I do not have any tracking codes installed on google.com, mozilla.org, huffingtonpost.com or any of the other sites that appear in the report. I never configured my tracking code ON those sites — they are ghost visits!

IMPORTANT: If you see GOAL CONVERSIONS or REVENUE from (not set) hostnames, you need to dig into why. Maybe they are Event-based call logging and are not associated with pageview (which has a hostname value). You may need to adjust your filters and/or tracking code snippets. 

only-my-hostnamesB. Create the Filter Expression

Create a filter expression that captures all of the domains that you consider to be valid. TEST, TEST, TEST! Then move to production when you are sure you have it all. You may find it easier to play with an Advanced Segment, so you can see the effect of your filter without risking any data loss. See #3 below.

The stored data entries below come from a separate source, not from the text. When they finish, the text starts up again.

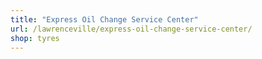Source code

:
 ```yaml
---
title: "Express Oil Change Service Center"
url: /lawrenceville/express-oil-change-service-center/
shop: tyres
---
```

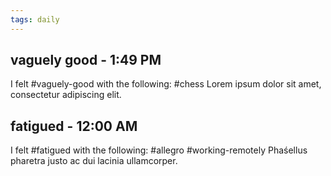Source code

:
 ```yaml
---
tags: daily 
---
```


## vaguely good - 1:49 PM
I felt #vaguely-good with the following: #chess
Lorem ipsum dolor sit amet, consectetur adipiscing elit.

## fatigued - 12:00 AM
I felt #fatigued with the following: #allegro #working-remotely
Phaśellus pharetra justo ac dui lacinia ullamcorper.

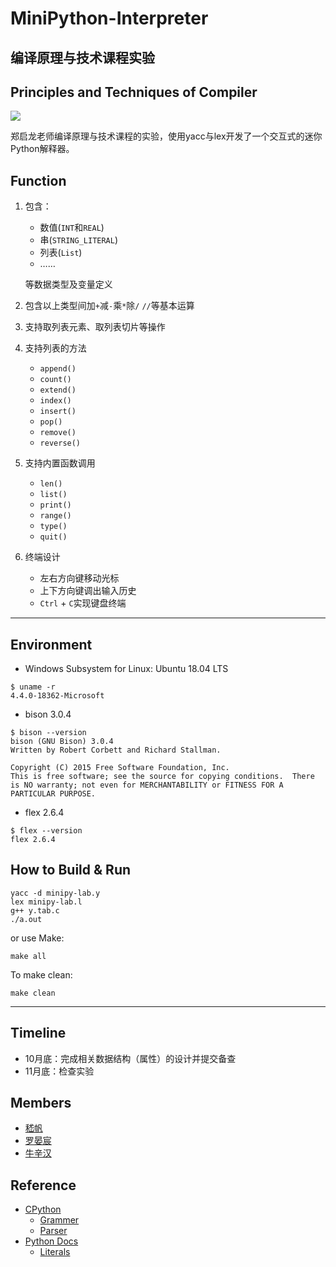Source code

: # MiniPython-Interpreter
## 编译原理与技术课程实验
## Principles and Techniques of Compiler
![](https://img.shields.io/badge/USTC-2019Fall-critical.svg?style=flat)

郑启龙老师编译原理与技术课程的实验，使用yacc与lex开发了一个交互式的迷你Python解释器。

## Function
1. 包含：
    - 数值(`INT`和`REAL`)
    - 串(`STRING_LITERAL`)
    - 列表(`List`)
    - ……

   等数据类型及变量定义
2. 包含以上类型间加`+`减`-`乘`*`除`/` `//`等基本运算
3. 支持取列表元素、取列表切片等操作
4. 支持列表的方法
    - `append()`
    - `count()`
    - `extend()`
    - `index()`
    - `insert()`
    - `pop()`
    - `remove()`
    - `reverse()`
5. 支持内置函数调用
    - `len()`
    - `list()`
    - `print()`
    - `range()`
    - `type()`
    - `quit()`
6. 终端设计
    - 左右方向键移动光标
    - 上下方向键调出输入历史
    - `Ctrl` + `C`实现键盘终端

***
## Environment
- Windows Subsystem for Linux: Ubuntu 18.04 LTS
```shell
$ uname -r
4.4.0-18362-Microsoft
```
- bison 3.0.4
```shell
$ bison --version
bison (GNU Bison) 3.0.4
Written by Robert Corbett and Richard Stallman.

Copyright (C) 2015 Free Software Foundation, Inc.
This is free software; see the source for copying conditions.  There is NO warranty; not even for MERCHANTABILITY or FITNESS FOR A PARTICULAR PURPOSE.
```
- flex 2.6.4
```shell
$ flex --version
flex 2.6.4
```
## How to Build & Run
```shell
yacc -d minipy-lab.y
lex minipy-lab.l
g++ y.tab.c
./a.out
```
or use Make:
```shell
make all
```
To make clean:
```shell
make clean
```
***
## Timeline
- 10月底：完成相关数据结构（属性）的设计并提交备查
- 11月底：检查实验

## Members
- [嵇帆](https://git.lug.ustc.edu.cn/whitepuppy)
- [罗晏宸](https://github.com/lyc0930)
- [牛辛汉](https://git.lug.ustc.edu.cn/NXH)

## Reference
- [CPython](https://github.com/python/cpython/)
    - [Grammer](https://github.com/python/cpython/tree/master/Grammer)
    - [Parser](https://github.com/python/cpython/tree/master/Parser)
- [Python Docs](https://docs.python.org/3/)
    - [Literals](https://docs.python.org/3/reference/lexical_analysis.html#literals)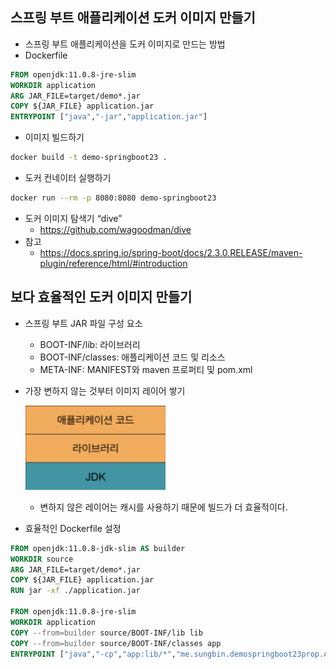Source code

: ## 스프링 부트 애플리케이션 도커 이미지 만들기
- 스프링 부트 애플리케이션을 도커 이미지로 만드는 방법
- Dockerfile

```dockerfile
FROM openjdk:11.0.8-jre-slim
WORKDIR application
ARG JAR_FILE=target/demo*.jar
COPY ${JAR_FILE} application.jar
ENTRYPOINT ["java","-jar","application.jar"]
```

- 이미지 빌드하기

```bash
docker build -t demo-springboot23 .
```

- 도커 컨네이터 실행하기

```bash
docker run --rm -p 8080:8080 demo-springboot23 
```

- 도커 이미지 탐색기 “dive”
    * https://github.com/wagoodman/dive
- 참고
    * https://docs.spring.io/spring-boot/docs/2.3.0.RELEASE/maven-plugin/reference/html/#introduction

## 보다 효율적인 도커 이미지 만들기
- 스프링 부트 JAR 파일 구성 요소
  * BOOT-INF/lib: 라이브러리
  * BOOT-INF/classes: 애플리케이션 코드 및 리소스
  * META-INF: MANIFEST와 maven 프로퍼티 및 pom.xml
- 가장 변하지 않는 것부터 이미지 레이어 쌓기

  ![](./img01.png)

  * 변하지 않은 레이어는 캐시를 사용하기 때문에 빌드가 더 효율적이다.
- 효율적인 Dockerfile 설정

```dockerfile
FROM openjdk:11.0.8-jdk-slim AS builder
WORKDIR source
ARG JAR_FILE=target/demo*.jar
COPY ${JAR_FILE} application.jar
RUN jar -xf ./application.jar

FROM openjdk:11.0.8-jre-slim
WORKDIR application
COPY --from=builder source/BOOT-INF/lib lib
COPY --from=builder source/BOOT-INF/classes app
ENTRYPOINT ["java","-cp","app:lib/*","me.sungbin.demospringboot23prop.App"]
```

Many people have a problem composing the filter expression because it is Regex (regular expressions), so lets keep it really simple in this case.

For your filter expression, simply enter your valid hostname. If you have more than one, separate them by a vertical bar ( | ). If you have a third-party payment service like checkout.shopify.com, you may need to enter it as well.

Note: if you can’t see the “Include” radio button in the Filter page, look BELOW the Exclude section (which is expanded when it is selected). When you select Include, the Exclude section will collapse and the Include section will expand as in the image.

It is not necessary to enter all of the subdomains (like www and help) – Regex will perform a partial match by default, so I keep the expression shorter by simplifying to just the root domains.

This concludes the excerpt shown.